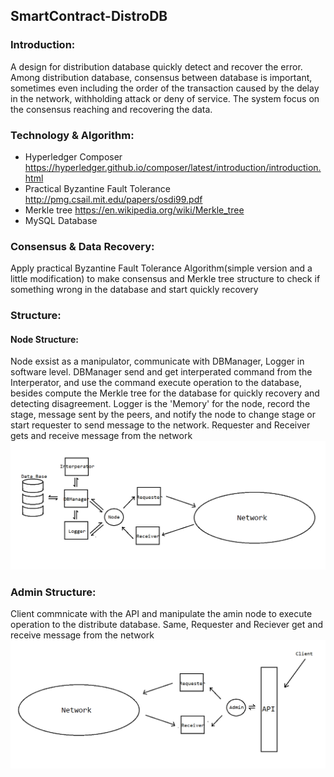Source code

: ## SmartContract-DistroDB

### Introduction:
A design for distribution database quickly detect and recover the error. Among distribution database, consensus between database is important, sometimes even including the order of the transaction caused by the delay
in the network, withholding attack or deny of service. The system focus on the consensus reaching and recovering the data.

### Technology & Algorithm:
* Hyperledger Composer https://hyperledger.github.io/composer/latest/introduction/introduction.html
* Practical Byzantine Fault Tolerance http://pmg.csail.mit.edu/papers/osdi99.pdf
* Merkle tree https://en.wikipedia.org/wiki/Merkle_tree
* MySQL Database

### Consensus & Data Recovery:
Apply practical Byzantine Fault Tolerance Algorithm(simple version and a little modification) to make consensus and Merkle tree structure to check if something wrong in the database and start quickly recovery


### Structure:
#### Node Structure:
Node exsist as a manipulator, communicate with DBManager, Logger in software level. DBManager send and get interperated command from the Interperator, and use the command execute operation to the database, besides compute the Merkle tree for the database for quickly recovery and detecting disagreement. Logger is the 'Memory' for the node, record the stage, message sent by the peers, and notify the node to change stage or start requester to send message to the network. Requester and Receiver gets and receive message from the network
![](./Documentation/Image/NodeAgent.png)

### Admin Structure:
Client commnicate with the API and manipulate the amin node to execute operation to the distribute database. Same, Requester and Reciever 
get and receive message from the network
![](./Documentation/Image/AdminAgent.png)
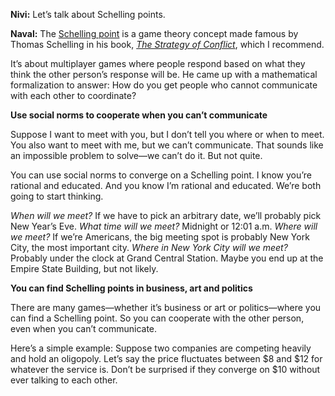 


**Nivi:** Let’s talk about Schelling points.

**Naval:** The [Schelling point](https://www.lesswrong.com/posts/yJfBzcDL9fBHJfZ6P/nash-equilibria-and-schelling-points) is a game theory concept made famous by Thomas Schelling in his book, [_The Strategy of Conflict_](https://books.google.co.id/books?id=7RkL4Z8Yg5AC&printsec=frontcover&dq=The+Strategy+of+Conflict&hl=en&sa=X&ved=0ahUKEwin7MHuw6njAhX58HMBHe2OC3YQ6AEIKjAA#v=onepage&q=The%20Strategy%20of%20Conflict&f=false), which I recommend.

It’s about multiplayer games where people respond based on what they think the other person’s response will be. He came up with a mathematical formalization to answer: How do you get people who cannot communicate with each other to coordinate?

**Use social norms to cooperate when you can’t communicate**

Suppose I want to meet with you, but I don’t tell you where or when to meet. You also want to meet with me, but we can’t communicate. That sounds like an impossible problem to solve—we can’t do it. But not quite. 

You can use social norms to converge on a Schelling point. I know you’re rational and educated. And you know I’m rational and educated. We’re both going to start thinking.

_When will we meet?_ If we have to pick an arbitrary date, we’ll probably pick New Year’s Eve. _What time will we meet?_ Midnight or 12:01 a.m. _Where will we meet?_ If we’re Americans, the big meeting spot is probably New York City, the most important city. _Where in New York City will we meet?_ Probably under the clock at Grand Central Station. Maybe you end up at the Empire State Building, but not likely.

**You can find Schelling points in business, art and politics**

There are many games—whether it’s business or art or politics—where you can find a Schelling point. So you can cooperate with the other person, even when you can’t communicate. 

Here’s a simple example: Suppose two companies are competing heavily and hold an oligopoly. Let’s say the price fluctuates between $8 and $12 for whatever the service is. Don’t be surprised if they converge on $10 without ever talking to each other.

----------------------------------------

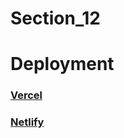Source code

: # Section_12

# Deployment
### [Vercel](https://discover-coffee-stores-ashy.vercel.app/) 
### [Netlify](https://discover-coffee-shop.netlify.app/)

----------------------------------------

Instructions for the task: Retype exactly the span of lines from the one with "# Deployment" through the one with "### [Netlify](https://discover-coffee-shop.netlify.app/)"; include both ends and omit the rest of the material.

Solution:
# Deployment
### [Vercel](https://discover-coffee-stores-ashy.vercel.app/) 
### [Netlify](https://discover-coffee-shop.netlify.app/)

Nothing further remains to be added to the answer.